TASK BRIEF:
Transcribe the records word for word, leaving nothing out.

[Opening DATA LISTING section]

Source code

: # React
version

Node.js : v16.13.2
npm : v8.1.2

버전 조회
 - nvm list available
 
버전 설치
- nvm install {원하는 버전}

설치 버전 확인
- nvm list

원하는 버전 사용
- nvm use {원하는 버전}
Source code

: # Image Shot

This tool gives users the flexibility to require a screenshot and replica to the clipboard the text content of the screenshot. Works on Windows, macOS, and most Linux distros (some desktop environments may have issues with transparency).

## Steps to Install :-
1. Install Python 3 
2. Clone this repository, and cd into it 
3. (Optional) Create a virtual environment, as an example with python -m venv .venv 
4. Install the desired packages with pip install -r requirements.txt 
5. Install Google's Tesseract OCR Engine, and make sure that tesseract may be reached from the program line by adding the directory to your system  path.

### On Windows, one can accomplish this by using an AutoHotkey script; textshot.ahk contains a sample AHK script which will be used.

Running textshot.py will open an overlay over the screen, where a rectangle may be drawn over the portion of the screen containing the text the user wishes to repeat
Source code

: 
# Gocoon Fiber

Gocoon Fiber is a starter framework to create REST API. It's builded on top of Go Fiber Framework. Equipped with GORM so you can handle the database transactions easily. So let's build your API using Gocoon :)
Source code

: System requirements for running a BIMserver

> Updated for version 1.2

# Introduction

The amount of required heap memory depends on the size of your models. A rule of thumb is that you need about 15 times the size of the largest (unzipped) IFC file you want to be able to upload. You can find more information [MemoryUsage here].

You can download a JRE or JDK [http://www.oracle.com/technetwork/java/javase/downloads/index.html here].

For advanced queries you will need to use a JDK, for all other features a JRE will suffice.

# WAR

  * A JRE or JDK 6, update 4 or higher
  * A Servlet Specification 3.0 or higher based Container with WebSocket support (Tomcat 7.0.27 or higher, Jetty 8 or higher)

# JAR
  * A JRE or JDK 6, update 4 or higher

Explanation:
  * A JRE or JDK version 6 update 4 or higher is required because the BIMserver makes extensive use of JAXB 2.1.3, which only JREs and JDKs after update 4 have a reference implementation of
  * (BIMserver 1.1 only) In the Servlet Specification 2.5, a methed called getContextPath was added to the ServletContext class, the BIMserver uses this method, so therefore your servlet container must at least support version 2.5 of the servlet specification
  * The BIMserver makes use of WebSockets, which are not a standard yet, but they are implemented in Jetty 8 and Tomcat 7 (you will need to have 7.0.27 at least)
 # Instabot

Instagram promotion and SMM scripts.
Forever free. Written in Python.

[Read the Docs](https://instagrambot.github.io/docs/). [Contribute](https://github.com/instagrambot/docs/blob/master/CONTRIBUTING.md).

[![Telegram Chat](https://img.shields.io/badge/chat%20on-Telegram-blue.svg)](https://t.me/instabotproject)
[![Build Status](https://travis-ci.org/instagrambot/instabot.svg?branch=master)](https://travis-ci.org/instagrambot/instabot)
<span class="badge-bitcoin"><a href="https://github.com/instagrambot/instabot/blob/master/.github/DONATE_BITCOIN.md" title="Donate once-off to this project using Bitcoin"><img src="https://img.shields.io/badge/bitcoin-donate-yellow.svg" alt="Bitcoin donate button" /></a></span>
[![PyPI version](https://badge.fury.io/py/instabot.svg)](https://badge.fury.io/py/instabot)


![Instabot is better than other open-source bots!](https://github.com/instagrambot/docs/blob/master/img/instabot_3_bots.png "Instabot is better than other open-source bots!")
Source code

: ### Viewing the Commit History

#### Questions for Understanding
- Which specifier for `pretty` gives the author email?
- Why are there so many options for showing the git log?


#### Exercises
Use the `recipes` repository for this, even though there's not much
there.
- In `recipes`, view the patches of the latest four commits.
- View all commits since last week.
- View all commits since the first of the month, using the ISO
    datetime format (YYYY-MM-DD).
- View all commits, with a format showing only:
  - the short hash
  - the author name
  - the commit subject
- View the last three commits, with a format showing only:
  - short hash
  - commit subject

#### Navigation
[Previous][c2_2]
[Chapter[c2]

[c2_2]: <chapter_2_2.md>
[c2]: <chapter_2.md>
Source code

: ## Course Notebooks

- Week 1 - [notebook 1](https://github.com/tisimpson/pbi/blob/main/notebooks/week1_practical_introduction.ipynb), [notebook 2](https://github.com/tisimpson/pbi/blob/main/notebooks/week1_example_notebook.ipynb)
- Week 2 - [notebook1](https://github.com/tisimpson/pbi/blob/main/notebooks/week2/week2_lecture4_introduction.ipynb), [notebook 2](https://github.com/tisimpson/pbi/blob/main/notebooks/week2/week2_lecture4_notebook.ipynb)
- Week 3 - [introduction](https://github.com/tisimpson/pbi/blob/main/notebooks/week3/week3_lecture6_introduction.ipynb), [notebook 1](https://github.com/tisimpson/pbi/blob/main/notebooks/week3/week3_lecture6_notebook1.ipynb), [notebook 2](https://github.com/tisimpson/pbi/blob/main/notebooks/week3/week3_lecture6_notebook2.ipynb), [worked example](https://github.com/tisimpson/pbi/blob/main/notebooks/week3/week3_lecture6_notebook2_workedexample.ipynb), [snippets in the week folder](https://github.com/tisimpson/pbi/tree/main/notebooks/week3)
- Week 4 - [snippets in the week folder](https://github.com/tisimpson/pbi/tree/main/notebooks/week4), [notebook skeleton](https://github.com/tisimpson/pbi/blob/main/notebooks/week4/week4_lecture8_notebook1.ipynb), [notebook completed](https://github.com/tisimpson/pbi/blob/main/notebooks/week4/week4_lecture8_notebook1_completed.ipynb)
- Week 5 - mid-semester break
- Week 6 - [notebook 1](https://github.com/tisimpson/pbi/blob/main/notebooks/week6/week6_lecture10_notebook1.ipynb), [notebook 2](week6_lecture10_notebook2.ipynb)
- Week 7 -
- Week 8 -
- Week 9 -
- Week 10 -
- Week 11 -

[Closing DATA LISTING section]

RESPONSE TO THE EXERCISE:
Source code

: # React
version

Node.js : v16.13.2
npm : v8.1.2

버전 조회
 - nvm list available
 
버전 설치
- nvm install {원하는 버전}

설치 버전 확인
- nvm list

원하는 버전 사용
- nvm use {원하는 버전}
Source code

: # Image Shot

This tool gives users the flexibility to require a screenshot and replica to the clipboard the text content of the screenshot. Works on Windows, macOS, and most Linux distros (some desktop environments may have issues with transparency).

## Steps to Install :-
1. Install Python 3 
2. Clone this repository, and cd into it 
3. (Optional) Create a virtual environment, as an example with python -m venv .venv 
4. Install the desired packages with pip install -r requirements.txt 
5. Install Google's Tesseract OCR Engine, and make sure that tesseract may be reached from the program line by adding the directory to your system  path.

### On Windows, one can accomplish this by using an AutoHotkey script; textshot.ahk contains a sample AHK script which will be used.

Running textshot.py will open an overlay over the screen, where a rectangle may be drawn over the portion of the screen containing the text the user wishes to repeat
Source code

: 
# Gocoon Fiber

Gocoon Fiber is a starter framework to create REST API. It's builded on top of Go Fiber Framework. Equipped with GORM so you can handle the database transactions easily. So let's build your API using Gocoon :)
Source code

: System requirements for running a BIMserver

> Updated for version 1.2

# Introduction

The amount of required heap memory depends on the size of your models. A rule of thumb is that you need about 15 times the size of the largest (unzipped) IFC file you want to be able to upload. You can find more information [MemoryUsage here].

You can download a JRE or JDK [http://www.oracle.com/technetwork/java/javase/downloads/index.html here].

For advanced queries you will need to use a JDK, for all other features a JRE will suffice.

# WAR

  * A JRE or JDK 6, update 4 or higher
  * A Servlet Specification 3.0 or higher based Container with WebSocket support (Tomcat 7.0.27 or higher, Jetty 8 or higher)

# JAR
  * A JRE or JDK 6, update 4 or higher

Explanation:
  * A JRE or JDK version 6 update 4 or higher is required because the BIMserver makes extensive use of JAXB 2.1.3, which only JREs and JDKs after update 4 have a reference implementation of
  * (BIMserver 1.1 only) In the Servlet Specification 2.5, a methed called getContextPath was added to the ServletContext class, the BIMserver uses this method, so therefore your servlet container must at least support version 2.5 of the servlet specification
  * The BIMserver makes use of WebSockets, which are not a standard yet, but they are implemented in Jetty 8 and Tomcat 7 (you will need to have 7.0.27 at least)
 # Instabot

Instagram promotion and SMM scripts.
Forever free. Written in Python.

[Read the Docs](https://instagrambot.github.io/docs/). [Contribute](https://github.com/instagrambot/docs/blob/master/CONTRIBUTING.md).

[![Telegram Chat](https://img.shields.io/badge/chat%20on-Telegram-blue.svg)](https://t.me/instabotproject)
[![Build Status](https://travis-ci.org/instagrambot/instabot.svg?branch=master)](https://travis-ci.org/instagrambot/instabot)
<span class="badge-bitcoin"><a href="https://github.com/instagrambot/instabot/blob/master/.github/DONATE_BITCOIN.md" title="Donate once-off to this project using Bitcoin"><img src="https://img.shields.io/badge/bitcoin-donate-yellow.svg" alt="Bitcoin donate button" /></a></span>
[![PyPI version](https://badge.fury.io/py/instabot.svg)](https://badge.fury.io/py/instabot)


![Instabot is better than other open-source bots!](https://github.com/instagrambot/docs/blob/master/img/instabot_3_bots.png "Instabot is better than other open-source bots!")
Source code

: ### Viewing the Commit History

#### Questions for Understanding
- Which specifier for `pretty` gives the author email?
- Why are there so many options for showing the git log?


#### Exercises
Use the `recipes` repository for this, even though there's not much
there.
- In `recipes`, view the patches of the latest four commits.
- View all commits since last week.
- View all commits since the first of the month, using the ISO
    datetime format (YYYY-MM-DD).
- View all commits, with a format showing only:
  - the short hash
  - the author name
  - the commit subject
- View the last three commits, with a format showing only:
  - short hash
  - commit subject

#### Navigation
[Previous][c2_2]
[Chapter[c2]

[c2_2]: <chapter_2_2.md>
[c2]: <chapter_2.md>
Source code

: ## Course Notebooks

- Week 1 - [notebook 1](https://github.com/tisimpson/pbi/blob/main/notebooks/week1_practical_introduction.ipynb), [notebook 2](https://github.com/tisimpson/pbi/blob/main/notebooks/week1_example_notebook.ipynb)
- Week 2 - [notebook1](https://github.com/tisimpson/pbi/blob/main/notebooks/week2/week2_lecture4_introduction.ipynb), [notebook 2](https://github.com/tisimpson/pbi/blob/main/notebooks/week2/week2_lecture4_notebook.ipynb)
- Week 3 - [introduction](https://github.com/tisimpson/pbi/blob/main/notebooks/week3/week3_lecture6_introduction.ipynb), [notebook 1](https://github.com/tisimpson/pbi/blob/main/notebooks/week3/week3_lecture6_notebook1.ipynb), [notebook 2](https://github.com/tisimpson/pbi/blob/main/notebooks/week3/week3_lecture6_notebook2.ipynb), [worked example](https://github.com/tisimpson/pbi/blob/main/notebooks/week3/week3_lecture6_notebook2_workedexample.ipynb), [snippets in the week folder](https://github.com/tisimpson/pbi/tree/main/notebooks/week3)
- Week 4 - [snippets in the week folder](https://github.com/tisimpson/pbi/tree/main/notebooks/week4), [notebook skeleton](https://github.com/tisimpson/pbi/blob/main/notebooks/week4/week4_lecture8_notebook1.ipynb), [notebook completed](https://github.com/tisimpson/pbi/blob/main/notebooks/week4/week4_lecture8_notebook1_completed.ipynb)
- Week 5 - mid-semester break
- Week 6 - [notebook 1](https://github.com/tisimpson/pbi/blob/main/notebooks/week6/week6_lecture10_notebook1.ipynb), [notebook 2](week6_lecture10_notebook2.ipynb)
- Week 7 -
- Week 8 -
- Week 9 -
- Week 10 -
- Week 11 -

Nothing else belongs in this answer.